Timothy Geithner neglected to pay a rather large sum in taxes owed to the Treasury Department he’s been nominated to lead.

President-elect Barack Obama‘s choice to run the Treasury Department and lead the economic rescue effort disclosed to senators Tuesday that he failed to pay $34,000 in taxes from 2001 to 2004, a last-minute complication in an otherwise smooth path to confirmation.  Timothy Geithner paid most of the past-due taxes days before Obama announced his nomination in November, an Obama transition official said. The unpaid taxes were discovered by Obama’s transition team while investigating Geithner’s background, the official said.

How convenient!

Geithner failed to pay self-employment taxes for money he earned while working for the International Monetary Fund from 2001 to 2003, the transition official said. In 2006, the IRS notified him that he owed $14,847 in self-employment taxes and $2,383 in penalties from 2003 and 2004. Transition officials discovered last fall that Geithner also had not paid the taxes in 2001 or 2002. He paid $25,970 in taxes and interest for those years several days before Obama announced his nomination, the transition official said.

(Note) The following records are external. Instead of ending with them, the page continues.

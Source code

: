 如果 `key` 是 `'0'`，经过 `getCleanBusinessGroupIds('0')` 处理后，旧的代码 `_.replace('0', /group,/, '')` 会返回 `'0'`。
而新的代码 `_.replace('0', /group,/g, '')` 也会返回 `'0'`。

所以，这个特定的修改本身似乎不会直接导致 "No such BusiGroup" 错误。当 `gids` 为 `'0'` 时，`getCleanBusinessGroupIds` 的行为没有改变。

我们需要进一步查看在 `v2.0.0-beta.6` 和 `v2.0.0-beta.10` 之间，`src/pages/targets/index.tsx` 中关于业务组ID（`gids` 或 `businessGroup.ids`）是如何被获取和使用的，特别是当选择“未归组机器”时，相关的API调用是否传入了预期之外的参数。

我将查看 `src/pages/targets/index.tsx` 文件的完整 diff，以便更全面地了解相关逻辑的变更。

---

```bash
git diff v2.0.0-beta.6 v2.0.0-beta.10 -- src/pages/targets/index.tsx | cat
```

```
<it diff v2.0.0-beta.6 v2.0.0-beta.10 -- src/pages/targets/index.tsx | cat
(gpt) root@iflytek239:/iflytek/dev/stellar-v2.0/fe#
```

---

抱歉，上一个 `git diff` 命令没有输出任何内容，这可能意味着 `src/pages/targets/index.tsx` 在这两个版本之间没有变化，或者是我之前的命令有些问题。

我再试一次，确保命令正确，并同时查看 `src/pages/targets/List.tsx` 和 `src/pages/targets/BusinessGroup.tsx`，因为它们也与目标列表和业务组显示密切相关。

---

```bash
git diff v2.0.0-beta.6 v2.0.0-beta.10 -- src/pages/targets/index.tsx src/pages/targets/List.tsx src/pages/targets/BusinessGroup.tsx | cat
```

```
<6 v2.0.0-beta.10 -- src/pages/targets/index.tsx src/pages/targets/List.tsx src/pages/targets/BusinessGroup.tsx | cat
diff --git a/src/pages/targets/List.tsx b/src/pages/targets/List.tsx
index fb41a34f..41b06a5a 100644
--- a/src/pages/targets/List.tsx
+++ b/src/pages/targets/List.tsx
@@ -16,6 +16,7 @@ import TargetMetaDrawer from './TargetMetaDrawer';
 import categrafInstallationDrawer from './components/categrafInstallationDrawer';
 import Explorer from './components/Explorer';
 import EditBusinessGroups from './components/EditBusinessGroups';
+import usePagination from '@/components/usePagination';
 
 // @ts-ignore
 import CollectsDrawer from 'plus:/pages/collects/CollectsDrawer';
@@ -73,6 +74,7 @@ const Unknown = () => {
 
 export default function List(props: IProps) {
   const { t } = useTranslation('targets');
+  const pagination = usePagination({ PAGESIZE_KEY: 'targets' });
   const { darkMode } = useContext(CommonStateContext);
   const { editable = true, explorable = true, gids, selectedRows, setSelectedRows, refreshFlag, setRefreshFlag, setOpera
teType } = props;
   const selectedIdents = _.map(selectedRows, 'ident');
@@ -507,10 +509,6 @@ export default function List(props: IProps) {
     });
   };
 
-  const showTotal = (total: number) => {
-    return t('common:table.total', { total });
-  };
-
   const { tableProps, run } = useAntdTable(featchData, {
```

Geithner also didn’t realize a housekeeper he paid in 2004 and 2005 did not have current employment documentation as an immigrant for the final three months she worked for him, the transition official said.

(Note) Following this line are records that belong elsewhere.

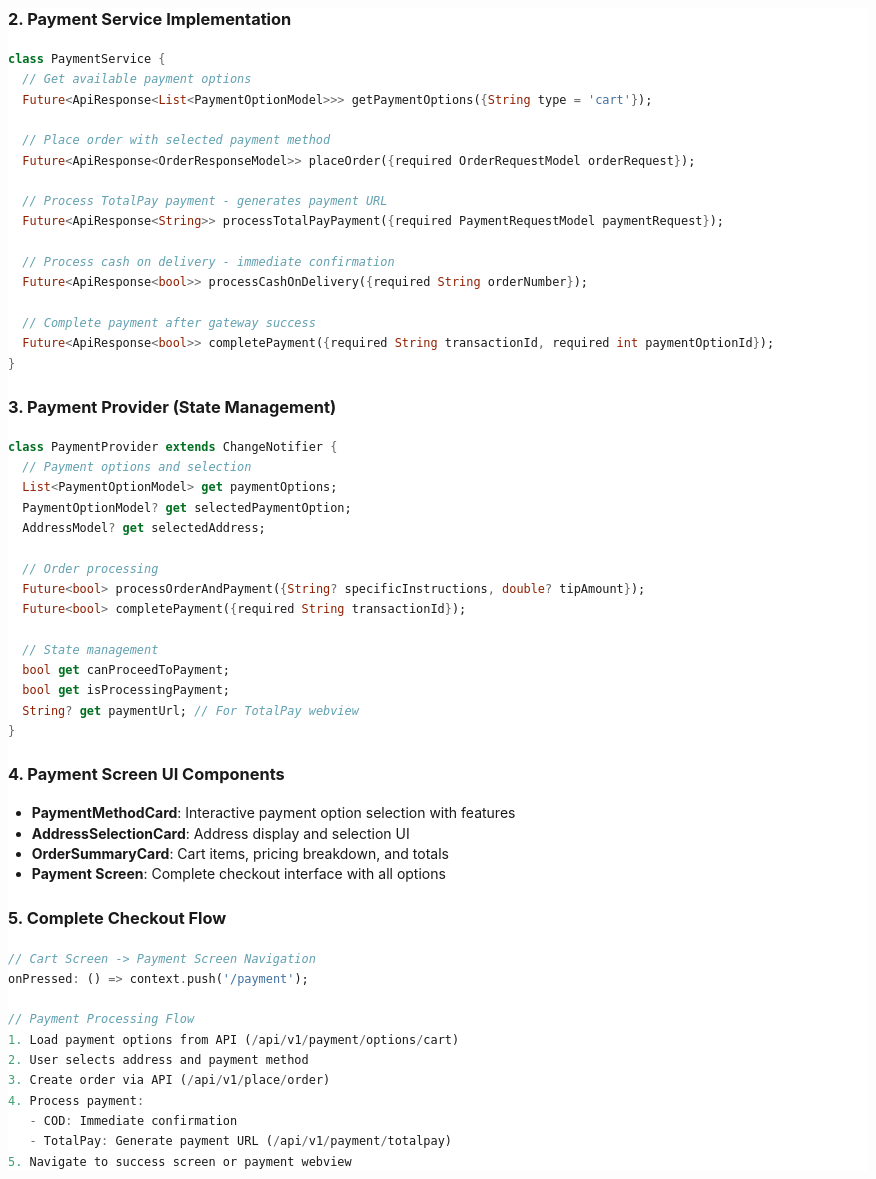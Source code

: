 ### **2. Payment Service Implementation**
```dart
class PaymentService {
  // Get available payment options
  Future<ApiResponse<List<PaymentOptionModel>>> getPaymentOptions({String type = 'cart'});
  
  // Place order with selected payment method
  Future<ApiResponse<OrderResponseModel>> placeOrder({required OrderRequestModel orderRequest});
  
  // Process TotalPay payment - generates payment URL
  Future<ApiResponse<String>> processTotalPayPayment({required PaymentRequestModel paymentRequest});
  
  // Process cash on delivery - immediate confirmation
  Future<ApiResponse<bool>> processCashOnDelivery({required String orderNumber});
  
  // Complete payment after gateway success
  Future<ApiResponse<bool>> completePayment({required String transactionId, required int paymentOptionId});
}
```

### **3. Payment Provider (State Management)**
```dart
class PaymentProvider extends ChangeNotifier {
  // Payment options and selection
  List<PaymentOptionModel> get paymentOptions;
  PaymentOptionModel? get selectedPaymentOption;
  AddressModel? get selectedAddress;
  
  // Order processing
  Future<bool> processOrderAndPayment({String? specificInstructions, double? tipAmount});
  Future<bool> completePayment({required String transactionId});
  
  // State management
  bool get canProceedToPayment;
  bool get isProcessingPayment;
  String? get paymentUrl; // For TotalPay webview
}
```

### **4. Payment Screen UI Components**
- **PaymentMethodCard**: Interactive payment option selection with features
- **AddressSelectionCard**: Address display and selection UI
- **OrderSummaryCard**: Cart items, pricing breakdown, and totals
- **Payment Screen**: Complete checkout interface with all options

### **5. Complete Checkout Flow**
```dart
// Cart Screen -> Payment Screen Navigation
onPressed: () => context.push('/payment');

// Payment Processing Flow
1. Load payment options from API (/api/v1/payment/options/cart)
2. User selects address and payment method
3. Create order via API (/api/v1/place/order)
4. Process payment:
   - COD: Immediate confirmation
   - TotalPay: Generate payment URL (/api/v1/payment/totalpay)
5. Navigate to success screen or payment webview
```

I’ve never met the man but my default position on these sort of things is that it was an honest mistake.  He’s been in the public spotlight for quite some time and is held in high regard and, to him, a few thousand bucks isn’t much money.

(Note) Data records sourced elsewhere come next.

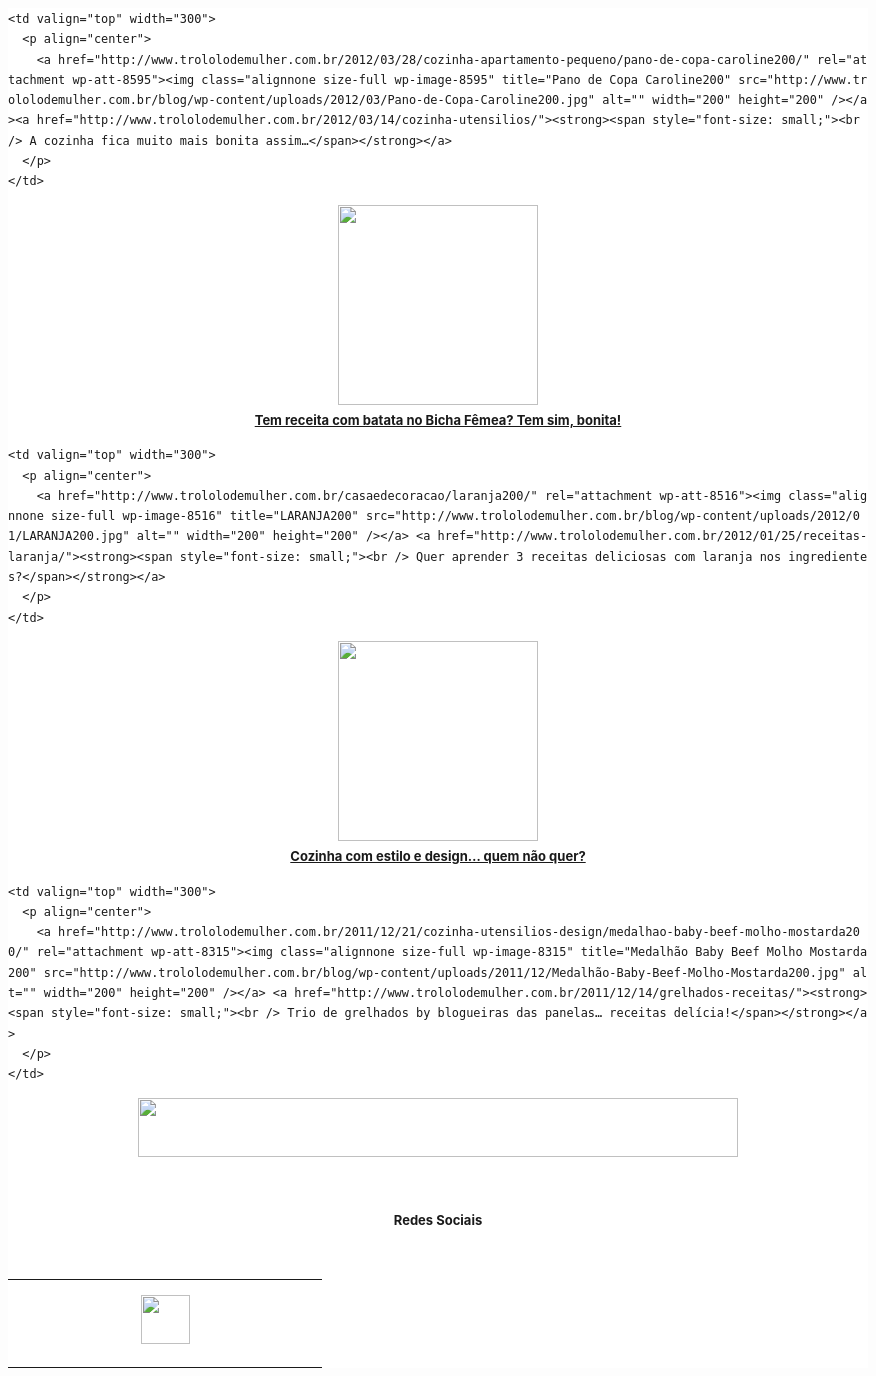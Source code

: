     <td valign="top" width="300">
      <p align="center">
        <a href="http://www.trololodemulher.com.br/2012/03/28/cozinha-apartamento-pequeno/pano-de-copa-caroline200/" rel="attachment wp-att-8595"><img class="alignnone size-full wp-image-8595" title="Pano de Copa Caroline200" src="http://www.trololodemulher.com.br/blog/wp-content/uploads/2012/03/Pano-de-Copa-Caroline200.jpg" alt="" width="200" height="200" /></a><a href="http://www.trololodemulher.com.br/2012/03/14/cozinha-utensilios/"><strong><span style="font-size: small;"><br /> A cozinha fica muito mais bonita assim…</span></strong></a>
      </p>
    </td>
  </tr>
  
  <tr>
    <td valign="top" width="300">
      <p align="center">
        <a href="http://www.trololodemulher.com.br/casaedecoracao/batata-ao-forno-funghi-secchi200/" rel="attachment wp-att-8564"><img class="alignnone size-full wp-image-8564" title="BATATA AO FORNO FUNGHI SECCHI200" src="http://www.trololodemulher.com.br/blog/wp-content/uploads/2012/03/BATATA-AO-FORNO-FUNGHI-SECCHI200.jpg" alt="" width="200" height="200" /></a><br /> <a href="http://www.trololodemulher.com.br/2012/03/07/receita-com-batata/"><strong><span style="font-size: small;">Tem receita com batata no Bicha Fêmea? Tem sim, bonita!</span></strong></a>
      </p>
    </td>
    
    <td valign="top" width="300">
      <p align="center">
        <a href="http://www.trololodemulher.com.br/casaedecoracao/laranja200/" rel="attachment wp-att-8516"><img class="alignnone size-full wp-image-8516" title="LARANJA200" src="http://www.trololodemulher.com.br/blog/wp-content/uploads/2012/01/LARANJA200.jpg" alt="" width="200" height="200" /></a> <a href="http://www.trololodemulher.com.br/2012/01/25/receitas-laranja/"><strong><span style="font-size: small;"><br /> Quer aprender 3 receitas deliciosas com laranja nos ingredientes?</span></strong></a>
      </p>
    </td>
  </tr>
  
  <tr>
    <td valign="top" width="300">
      <p align="center">
        <a href="http://www.trololodemulher.com.br/casaedecoracao/copos-coloridos200/" rel="attachment wp-att-8379"><img class="alignnone size-full wp-image-8379" title="COPOS COLORIDOS200" src="http://www.trololodemulher.com.br/blog/wp-content/uploads/2011/12/COPOS-COLORIDOS200.jpg" alt="" width="200" height="200" /></a><a href="http://www.trololodemulher.com.br/2011/12/21/cozinha-utensilios-design/"><strong><span style="font-size: small;"><br /> Cozinha com estilo e design… quem não quer?</span></strong></a>
      </p>
    </td>
    
    <td valign="top" width="300">
      <p align="center">
        <a href="http://www.trololodemulher.com.br/2011/12/21/cozinha-utensilios-design/medalhao-baby-beef-molho-mostarda200/" rel="attachment wp-att-8315"><img class="alignnone size-full wp-image-8315" title="Medalhão Baby Beef Molho Mostarda200" src="http://www.trololodemulher.com.br/blog/wp-content/uploads/2011/12/Medalhão-Baby-Beef-Molho-Mostarda200.jpg" alt="" width="200" height="200" /></a> <a href="http://www.trololodemulher.com.br/2011/12/14/grelhados-receitas/"><strong><span style="font-size: small;"><br /> Trio de grelhados by blogueiras das panelas… receitas delícia!</span></strong></a>
      </p>
    </td>
  </tr>
</table>

<p align="center">
  <a href="http://feedburner.google.com/fb/a/mailverify?uri=blogbichafemea&loc=pt_BR" target="_blank"><img class="alignnone size-full wp-image-8451" title="Assine o Bicha Fêmea grátis!" src="http://www.trololodemulher.com.br/blog/wp-content/uploads/2012/01/rodapé.png" alt="" width="600" height="59" /></a>
</p>

&nbsp;

<p align="center">
  <strong><span style="font-size: small;">Redes Sociais</span></strong>
</p>

&nbsp;

<table width="600" border="0" cellspacing="0" cellpadding="2">
  <tr>
    <td valign="top" width="300">
      <p align="center">
        <a href="https://twitter.com/#%21/bichafemea" target="_blank"><img class="alignnone size-full wp-image-6857" title="Twitter" src="http://www.trololodemulher.com.br/blog/wp-content/uploads/2011/08/Twitter.png" alt="" width="49" height="49" /></a>
      </p>
    </td>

The optics aren’t good, though.  I’m reminded of the consecutive picks to head Bill Clinton’s Justice Department who had broken the law by failure to pay Social Security taxes on their nannies.   Lawyers and economists aren’t necessarily experts in every single facet of the wide territory handled by people in those professions.  It’s still embarrassing, though, to get caught skirting the rules.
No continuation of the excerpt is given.